Exercise directions -> I would like every line of the records below that contains the word "Luan" copied.

[Opening Record extracts section]

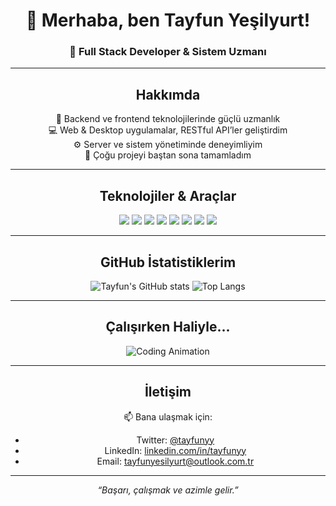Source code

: <div align="center">

# 👋 Merhaba, ben Tayfun Yeşilyurt!

### 🚀 Full Stack Developer & Sistem Uzmanı

---

## Hakkımda

📌 Backend ve frontend teknolojilerinde güçlü uzmanlık  
💻 Web & Desktop uygulamalar, RESTful API’ler geliştirdim  
⚙️ Server ve sistem yönetiminde deneyimliyim  
🎯 Çoğu projeyi baştan sona tamamladım

---

## Teknolojiler & Araçlar

<p>
  <img src="https://img.shields.io/badge/Node.js-339933?style=for-the-badge&logo=node.js&logoColor=white" />
  <img src="https://img.shields.io/badge/Laravel-F05340?style=for-the-badge&logo=laravel&logoColor=white" />
  <img src="https://img.shields.io/badge/Python-3776AB?style=for-the-badge&logo=python&logoColor=white" />
  <img src="https://img.shields.io/badge/Go-00ADD8?style=for-the-badge&logo=go&logoColor=white" />
  <img src="https://img.shields.io/badge/Vue.js-4FC08D?style=for-the-badge&logo=vue.js&logoColor=white" />
  <img src="https://img.shields.io/badge/React-61DAFB?style=for-the-badge&logo=react&logoColor=black" />
  <img src="https://img.shields.io/badge/Docker-2496ED?style=for-the-badge&logo=docker&logoColor=white" />
  <img src="https://img.shields.io/badge/Linux-FCC624?style=for-the-badge&logo=linux&logoColor=black" />
</p>

---

## GitHub İstatistiklerim

![Tayfun's GitHub stats](https://github-readme-stats.vercel.app/api?username=tayfunyy&show_icons=true&theme=radical)
![Top Langs](https://github-readme-stats.vercel.app/api/top-langs/?username=tayfunyy&layout=compact&theme=radical)

---

## Çalışırken Haliyle...

![Coding Animation](https://media.giphy.com/media/3o7aD2saalBwwftBIY/giphy.gif)

---

## İletişim

📫 Bana ulaşmak için:

- Twitter: [@tayfunyy](https://twitter.com/tayfunyesilyurt)
- LinkedIn: [linkedin.com/in/tayfunyy](https://linkedin.com/in/tayfunyy)
- Email: tayfunyesilyurt@outlook.com.tr

---

*“Başarı, çalışmak ve azimle gelir.”*

</div>
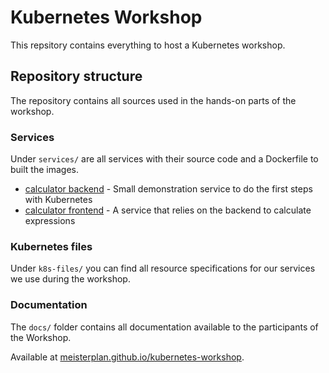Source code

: # Kubernetes Workshop

This repsitory contains everything to host a Kubernetes workshop.

## Repository structure

The repository contains all sources used in the hands-on parts of the workshop.

### Services

Under `services/` are all services with their source code and a Dockerfile to built the images.

- [calculator backend](services/calculator-backend/) - Small demonstration service to do the first steps with Kubernetes
- [calculator frontend](services/calculator-frontend/) - A service that relies on the backend to calculate expressions

### Kubernetes files

Under `k8s-files/` you can find all resource specifications for our services we use during the workshop.

### Documentation

The `docs/` folder contains all documentation available to the participants of the Workshop.

Available at [meisterplan.github.io/kubernetes-workshop](https://meisterplan.github.io/kubernetes-workshop/).

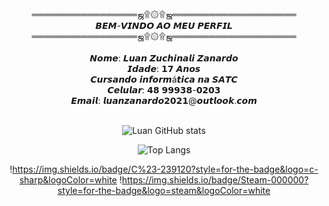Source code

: <div align="center">
<br>═════════════════ஜ۩۞۩ஜ════════════════════
<br>𝘽𝙀𝙈-𝙑𝙄𝙉𝘿𝙊 𝘼𝙊 𝙈𝙀𝙐 𝙋𝙀𝙍𝙁𝙄𝙇
<br>═════════════════ஜ۩۞۩ஜ════════════════════
<br>
<br>𝙉𝙤𝙢𝙚: 𝙇𝙪𝙖𝙣 𝙕𝙪𝙘𝙝𝙞𝙣𝙖𝙡𝙞 𝙕𝙖𝙣𝙖𝙧𝙙𝙤
<br>𝙄𝙙𝙖𝙙𝙚: 𝟭𝟳 𝘼𝙣𝙤𝙨
<br>𝘾𝙪𝙧𝙨𝙖𝙣𝙙𝙤 𝙞𝙣𝙛𝙤𝙧𝙢á𝙩𝙞𝙘𝙖 𝙣𝙖 𝙎𝘼𝙏𝘾
<br>𝘾𝙚𝙡𝙪𝙡𝙖𝙧: 𝟰𝟴 𝟵𝟵𝟵𝟯𝟴-𝟬𝟮𝟬𝟯
<br>𝙀𝙢𝙖𝙞𝙡: 𝙡𝙪𝙖𝙣𝙯𝙖𝙣𝙖𝙧𝙙𝙤𝟮𝟬𝟮𝟭@𝙤𝙪𝙩𝙡𝙤𝙤𝙠.𝙘𝙤𝙢

<br>![Luan GitHub stats](https://github-readme-stats.vercel.app/api?username=Luan-zanardo&theme=midnight-purple&show_icons=true)

![Top Langs](https://github-readme-stats.vercel.app/api/top-langs/?username=Luan-zanardo&theme=midnight-purple&hide_progress=true)

!https://img.shields.io/badge/C%23-239120?style=for-the-badge&logo=c-sharp&logoColor=white
!https://img.shields.io/badge/Steam-000000?style=for-the-badge&logo=steam&logoColor=white

</div>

[Closing Record extracts section]

Exercise response ->
<br>![Luan GitHub stats](https://github-readme-stats.vercel.app/api?username=Luan-zanardo&theme=midnight-purple&show_icons=true)
![Top Langs](https://github-readme-stats.vercel.app/api/top-langs/?username=Luan-zanardo&theme=midnight-purple&hide_progress=true)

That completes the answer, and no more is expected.